Assigned task:
Up to and including the line with "# Plotting Instructions", restate every line of the records below word for word, from the first line on, leaving out the pictures.

-.-.-

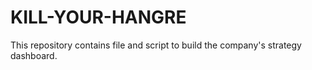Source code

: # KILL-YOUR-HANGRE
This repository contains file and script to build the company's strategy dashboard.
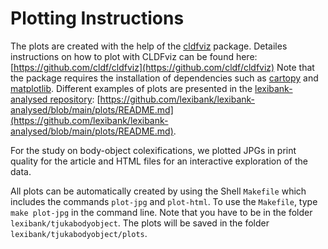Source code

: # Plotting Instructions

The plots are created with the help of the [cldfviz](https://github.com/cldf/cldfviz) package. Detailes instructions on how to plot with CLDFviz can be found here: [https://github.com/cldf/cldfviz](https://github.com/cldf/cldfviz) Note that the package requires the installation of dependencies such as [cartopy](https://scitools.org.uk/cartopy/) and [matplotlib](https://maplotlib.org). Different examples of plots are presented in the [lexibank-analysed repository](https://github.com/lexibank/lexibank-analysed): [https://github.com/lexibank/lexibank-analysed/blob/main/plots/README.md](https://github.com/lexibank/lexibank-analysed/blob/main/plots/README.md).

For the study on body-object colexifications, we plotted JPGs in print quality for the article and HTML files for an interactive exploration of the data. 

All plots can be automatically created by using the Shell `Makefile` which includes the commands `plot-jpg` and `plot-html`. To use the `Makefile`, type `make plot-jpg` in the command line. Note that you have to be in the folder `lexibank/tjukabodyobject`. The plots will be saved in the folder `lexibank/tjukabodyobject/plots`.
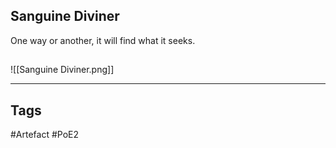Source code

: ## Sanguine Diviner
One way or another, it will find what it seeks.
##
![[Sanguine Diviner.png]]

---
## Tags
#Artefact
#PoE2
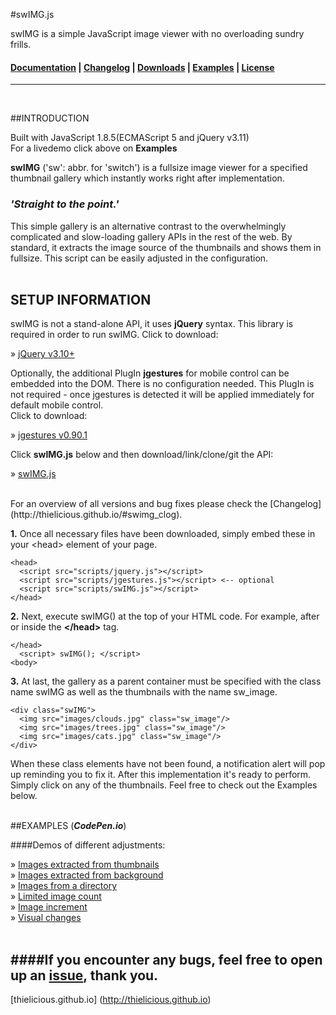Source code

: #swIMG.js

swIMG is a simple JavaScript image viewer with no overloading sundry frills.

#### [Documentation](http:thielicious.github.io/#swimg_doc) | [Changelog](http:thielicious.github.io/#swimg_clog) | [Downloads](http:thielicious.github.io/#swimg_dls) | [Examples](http:thielicious.github.io/#swimg_demo) | [License](http:thielicious.github.io/#swimg_lic) ####

---
<br>

##INTRODUCTION

Built with JavaScript 1.8.5(ECMAScript 5 and jQuery v3.11)<br>
For a livedemo click above on **Examples**

**swIMG** ('sw': abbr. for 'switch') is a fullsize image viewer for a specified thumbnail gallery which instantly works right after implementation.

### ***'Straight to the point.'***

This simple gallery is an alternative contrast to the overwhelmingly complicated and slow-loading gallery APIs in the rest of the web. By standard, it extracts the image source of the thumbnails and shows them in fullsize. This script can be easily adjusted in the configuration.
<br>
<br>

## SETUP INFORMATION

swIMG is not a stand-alone API, it uses **jQuery** syntax. This library is required in order to run swIMG.
Click to download:

» [jQuery v3.10+](https://code.jquery.com/jquery-3.1.0.min.js)

Optionally, the additional PlugIn **jgestures** for mobile control can be embedded into the DOM. There is no configuration needed. This PlugIn is not required - once jgestures is detected it will be applied immediately for default mobile control. <br>
Click to download:

» [jgestures v0.90.1](https://jgestures.codeplex.com/releases/view/117280)

Click **swIMG.js** below and then download/link/clone/git the API:

» [swIMG.js](http://thielicious.github.io/#swimg_dls)

<br>
For an overview of all versions and bug fixes please check the [Changelog](http://thielicious.github.io/#swimg_clog).

<br>

**1\.** Once all necessary files have been downloaded, simply embed these in your &lt;head> element of your page.

		

	<head>
	  <script src="scripts/jquery.js"></script>
	  <script src="scripts/jgestures.js"></script> <-- optional
	  <script src="scripts/swIMG.js"></script>
	</head>
		

		

**2\.** Next, execute swIMG() at the top of your HTML code. For example, after or inside the <strong>&lt;/head></strong> tag.

		

	</head>
	  <script> swIMG(); </script>
	<body>
		

		

**3\.** At last, the gallery as a parent container must be specified with the class name swIMG as well as the thumbnails with the name sw_image.

		

	<div class="swIMG">
	  <img src="images/clouds.jpg" class="sw_image"/>
	  <img src="images/trees.jpg" class="sw_image"/>
	  <img src="images/cats.jpg" class="sw_image"/>
	</div>
		

		

When these class elements have not been found, a notification alert will pop up reminding you to fix it. After this implementation it's ready to perform. Simply click on any of the thumbnails. Feel free to check out the Examples below.
<br>
<br>

##EXAMPLES (***CodePen.io***)

####Demos of different adjustments:

» [Images extracted from thumbnails](http://codepen.io/thielicious/pen/wzLRvO)<br>
» [Images extracted from background](http://codepen.io/thielicious/pen/YGopzm)<br>
» [Images from a directory](http://codepen.io/thielicious/pen/dpBQoX)<br>
» [Limited image count](http://codepen.io/thielicious/pen/KgjbRM)<br>
» [Image increment](http://codepen.io/thielicious/pen/rMEoMj)<br>
» [Visual changes](http://codepen.io/thielicious/pen/RGzEmz)<br>
<br>


####If you encounter any bugs, feel free to open up an [issue](https://github.com/thielicious/swIMG.js/issues), thank you.<br>
---
[thielicious.github.io] (http://thielicious.github.io)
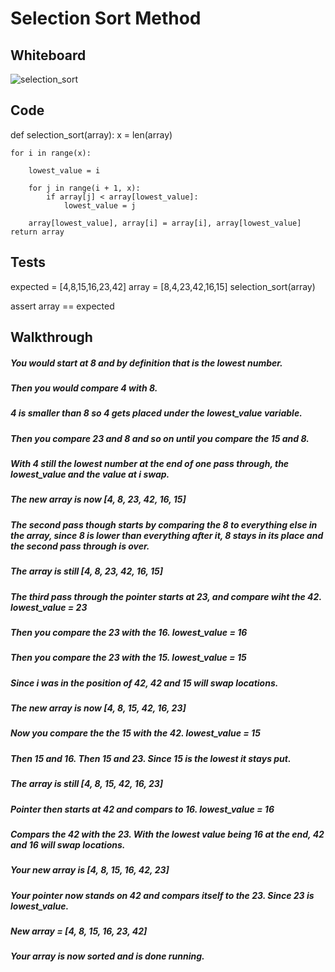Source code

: # Selection Sort Method

## Whiteboard
![selection_sort](assets/select_sort.png)

## Code

def selection_sort(array):
    x = len(array)

    for i in range(x):

        lowest_value = i

        for j in range(i + 1, x):
            if array[j] < array[lowest_value]:
                lowest_value = j

        array[lowest_value], array[i] = array[i], array[lowest_value]
    return array

## Tests

expected = [4,8,15,16,23,42]
array = [8,4,23,42,16,15]
selection_sort(array)

assert array == expected


## Walkthrough

##### You would start at 8 and by definition that is the lowest number.
##### Then you would compare 4 with 8.
##### 4 is smaller than 8 so 4 gets placed under the lowest_value variable.
##### Then you compare 23 and 8 and so on until you compare the 15 and 8.
##### With 4 still the lowest number at the end of one pass through, the lowest_value and the value at i swap.
##### The new array is now [4, 8, 23, 42, 16, 15]
##### The second pass though starts by comparing the 8 to everything else in the array, since 8 is lower than everything after it, 8 stays in its place and the second pass through is over.
##### The array is still [4, 8, 23, 42, 16, 15]
##### The third pass through the pointer starts at 23, and compare wiht the 42. lowest_value = 23
##### Then you compare the 23 with the 16. lowest_value = 16
##### Then you compare the 23 with the 15. lowest_value = 15
##### Since i was in the position of 42, 42 and 15 will swap locations.
##### The new array is now [4, 8, 15, 42, 16, 23]
##### Now you compare the the 15 with the 42. lowest_value = 15
##### Then 15 and 16. Then 15 and 23. Since 15 is the lowest it stays put.
##### The array is still [4, 8, 15, 42, 16, 23]
##### Pointer then starts at 42 and compars to 16. lowest_value = 16
##### Compars the 42 with the 23. With the lowest value being 16 at the end, 42 and 16 will swap locations.
##### Your new array is [4, 8, 15, 16, 42, 23]
##### Your pointer now stands on 42 and compars itself to the 23. Since 23 is lowest_value.
##### New array = [4, 8, 15, 16, 23, 42]
##### Your array is now sorted and is done running.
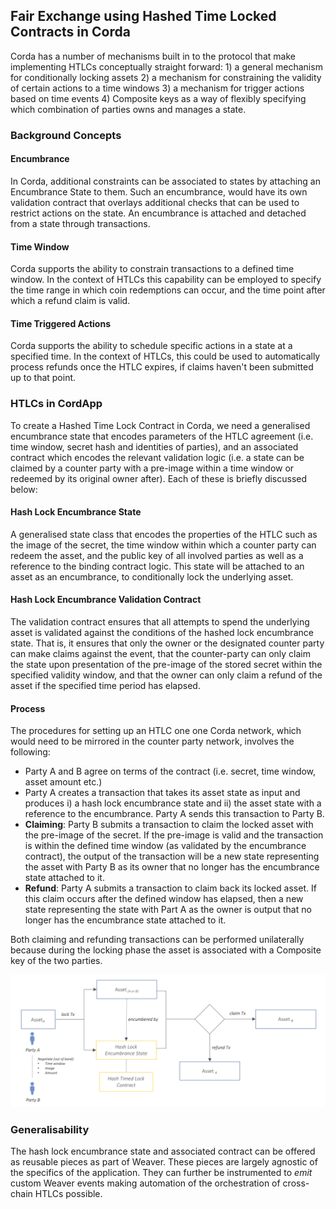 ## Fair Exchange using Hashed Time Locked Contracts in Corda
Corda has a number of mechanisms built in to the protocol that make implementing HTLCs conceptually straight forward: 1) a general mechanism for conditionally locking assets 2) a mechanism for constraining the validity of certain actions to a time windows 3) a mechanism for trigger actions based on time events 4) Composite keys as a way of flexibly specifying which combination of parties owns and manages a state.

### Background Concepts

#### Encumbrance
  In Corda, additional constraints can be associated to states by attaching an Encumbrance State to them. Such an encumbrance, would have its own validation contract that overlays additional checks that can be used to restrict actions on the state. An encumbrance is attached and detached from a state through transactions.

#### Time Window
Corda supports the ability to constrain transactions to a defined time window. In the context of HTLCs this capability can be employed to specify the time range in which coin redemptions can occur, and the time point after which a refund claim is valid.

#### Time Triggered Actions
Corda supports the ability to schedule specific actions in a state at a specified time. In the context of HTLCs, this could be used to automatically process refunds once the HTLC expires, if claims haven't been submitted up to that point.

### HTLCs in CordApp
To create a Hashed Time Lock Contract in Corda, we need a generalised encumbrance state that encodes parameters of the HTLC agreement (i.e. time window, secret hash and identities of parties), and an associated contract which encodes the relevant validation logic (i.e. a state can be claimed by a counter party with a pre-image within a time window or redeemed by its original owner after). Each of these is briefly discussed below:

#### Hash Lock Encumbrance State
A generalised state class that encodes the properties of the HTLC such as the image of the secret, the time window within which a counter party can redeem the asset, and the public key of all involved parties as well as a reference to the binding contract logic. This state will be attached to an asset as an encumbrance, to conditionally lock the underlying asset.

#### Hash Lock Encumbrance Validation Contract
The validation contract ensures that all attempts to spend the underlying asset is validated against the conditions of the hashed lock encumbrance state. That is, it ensures that only the owner or the designated counter party can make claims against the event, that the counter-party can only claim the state upon presentation of the pre-image of the stored secret within the specified validity window, and that the owner can only claim a refund of the asset if the specified time period has elapsed.

#### Process
The procedures for setting up an HTLC one one Corda network, which would need to be mirrored in the counter party network, involves the following:
- Party A and B agree on terms of the contract (i.e. secret, time window, asset amount etc.)
- Party A creates a transaction that takes its asset state as input and produces i) a hash lock encumbrance state and ii) the asset state with a reference to the encumbrance. Party A sends this transaction to Party B.
- **Claiming**: Party B submits a transaction to claim the locked asset with the pre-image of the secret. If the pre-image is valid and the transaction is within the defined time window (as validated by the encumbrance contract), the output of the transaction will be a new state representing the asset with Party B as its owner that no longer has the encumbrance state attached to it.
- **Refund**: Party A submits a transaction to claim back its locked asset. If this claim occurs after the defined window has elapsed, then a new state representing the state with Part A as the owner is output that no longer has the encumbrance state attached to it.

Both claiming and refunding transactions can be performed unilaterally because during the locking phase the asset is associated with a Composite key of the two parties.

![Corda HTLC](../resources/images/cordapp-htlc.png)

### Generalisability
The hash lock encumbrance state and associated contract can be offered as reusable pieces as part of Weaver. These pieces are largely agnostic of the specifics of the application. They can further be instrumented to *emit* custom Weaver events making automation of the orchestration of cross-chain HTLCs possible.
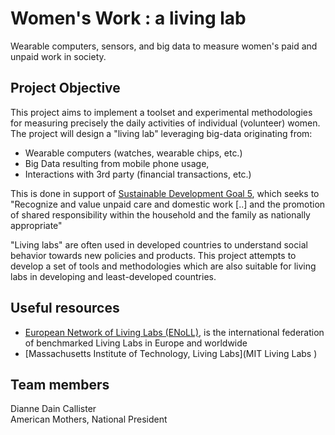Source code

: # Women's Work : a living lab
Wearable computers, sensors, and big data to measure women's paid and unpaid work in society.

Project Objective
------------
This project aims to implement a toolset and experimental methodologies for measuring precisely the daily activities of individual (volunteer) women. The project will design a "living lab" leveraging big-data originating from: 

- Wearable computers (watches, wearable chips, etc.)
- Big Data resulting from mobile phone usage,
- Interactions with 3rd party (financial transactions, etc.)

This is done in support of [Sustainable Development Goal 5](http://www.un.org/sustainabledevelopment/gender-equality/), which seeks to "Recognize and value unpaid care and domestic work [..] and the promotion of shared responsibility within the household and the family as nationally appropriate"

"Living labs" are often used in developed countries to understand social behavior towards new policies and products. This project attempts to develop a set of tools and methodologies which are also suitable for living labs in developing and least-developed countries.



Useful resources
------------

- [European Network of Living Labs (ENoLL)](http://www.openlivinglabs.eu/), is the international federation of benchmarked Living Labs in Europe and worldwide
- [Massachusetts Institute of Technology, Living Labs](MIT Living Labs )


Team members
------------

Dianne Dain Callister  
American Mothers, National President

-.-.-

Task output:
Source code

: # KILL-YOUR-HANGRE
This repository contains file and script to build the company's strategy dashboard.
Source code

: # Plotting Instructions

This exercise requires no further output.